1. Field of the Invention
The present invention relates to an apparatus and methods for facilitating the connection of tubulars. More particularly, the invention relates to an interlock system for a ton drive and a snider for use in assembling or disassembling tubulars.
2. Background of the Related Art
In the construction and completion of oil or gas wells, a drilling rig is constructed on the earth's surface to facilitate the insertion and removal of tubular strings into a wellbore. The drilling rig includes a platform and power tools such as an elevator and a spider to engage, assemble, and lower the tubulars into the wellbore. The elevator is suspended above the platform by a draw works that can raise or lower the elevator in relation to the floor of the rig. The spider is mounted in the platform floor. The elevator and spider both have slips that are capable of engaging and releasing a tubular, and are designed to work in tandem. Generally, the spider holds a tubular or tubular string that extends into the wellbore from the platform. The elevator engages a new tubular and aligns it over the tubular being held by the spider. A power tong and a spinner are then used to thread the upper and lower tubulars together. Once the tubulars are joined, the spider disengages the tubular string and the elevator lowers the tubular string through the spider until the elevator and spider are at a predetermined distance from each other. The spider then re-engages the tubular string and the elevator disengages the string and repeats the process. This sequence applies to assembling tubulars for the purpose of drilling a wellbore, running casing to line the wellbore, or running wellbore components into the well. The sequence can be reversed to disassemble the tubular string.
During the drilling of a wellbore, a drill string is made up and is then necessarily rotated in order to drill. Historically, a drilling platform includes a rotary table and a gear to turn the table. In operation, the drill string is lowered by an elevator into the rotary table and held in place by a spider. A Kelly is then threaded to the string and the rotary table is rotated, causing the Kelly and the drill string to rotate. After thirty feet or so of drilling, the Kelly and a section of the string are lifted out of the wellbore, and additional drill string is added.

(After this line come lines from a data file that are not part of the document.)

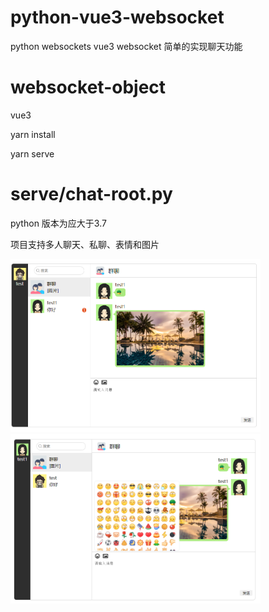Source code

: # python-vue3-websocket
python websockets vue3 websocket 简单的实现聊天功能


# websocket-object
vue3

yarn install

yarn serve


# serve/chat-root.py
python 版本为应大于3.7

项目支持多人聊天、私聊、表情和图片

<img src='./images/1.png' width='400px'>
<img src='./images/2.png' width='400px'>
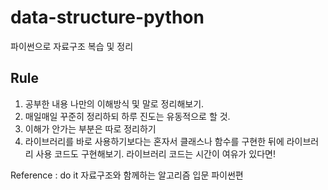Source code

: # data-structure-python
파이썬으로 자료구조 복습 및 정리

## Rule
1. 공부한 내용 나만의 이해방식 및 말로 정리해보기.
2. 매일매일 꾸준히 정리하되 하루 진도는 유동적으로 할 것.
3. 이해가 안가는 부분은 따로 정리하기
4. 라이브러리를 바로 사용하기보다는 혼자서 클래스나 함수를 구현한 뒤에 라이브러리 사용 코드도 구현해보기. 라이브러리 코드는 시간이 여유가 있다면!


Reference : do it 자료구조와 함께하는 알고리즘 입문 파이썬편

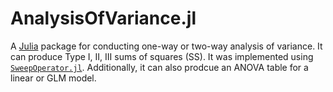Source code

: # AnalysisOfVariance.jl

A [Julia](https://julialang.org) package for conducting one-way or two-way analysis of variance.
It can produce Type I, II, III sums of squares (SS). 
It was implemented using [`SweepOperator.jl`](https://github.com/joshday/SweepOperator.jl).
Additionally, it can also prodcue an ANOVA table for a linear or GLM model.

The process of drilling with a Kelly is expensive due to the amount of time required to remove the Kelly, add drill string, reengage the Kelly, and rotate the drill string. In order to address these problems, top drives were developed.
For example, International Application Number PCT/GB99/02203, published on Feb. 3, 2000 discloses apparatus and methods for connecting tubulars using a top drive. In another example, FIG. 1 shows a drilling rig 100 configured to connect and run casings into a newly formed wellbore 180 to line the walls thereof. As shown, the rig 100 includes a top drive 200, an elevator 120, and a spider 400. The rig 100 is built at the surface 170 of the well. The rig 100 includes a traveling block 110 that is suspended by wires 150 from draw works 105 and holds the top drive 200. The top drive 200 has a gripping means 301 for engaging the inner wall of the casing 15 and a motor 240 to rotate the casing 15. The motor 240 may rotate and thread the casing 15 into the casing string 16 held by the spider 400. The gripping means 301 facilitate the engagement and disengagement of the casing 15 without having to thread and unthread the casing 15 to the top drive 200. Additionally, the top drive 200 is coupled to a railing system 140. The railing system 140 prevents the top drive 200 from rotational movement during rotation of the casing string 16, but allows for vertical movement of the top drive 200 under the traveling block 110.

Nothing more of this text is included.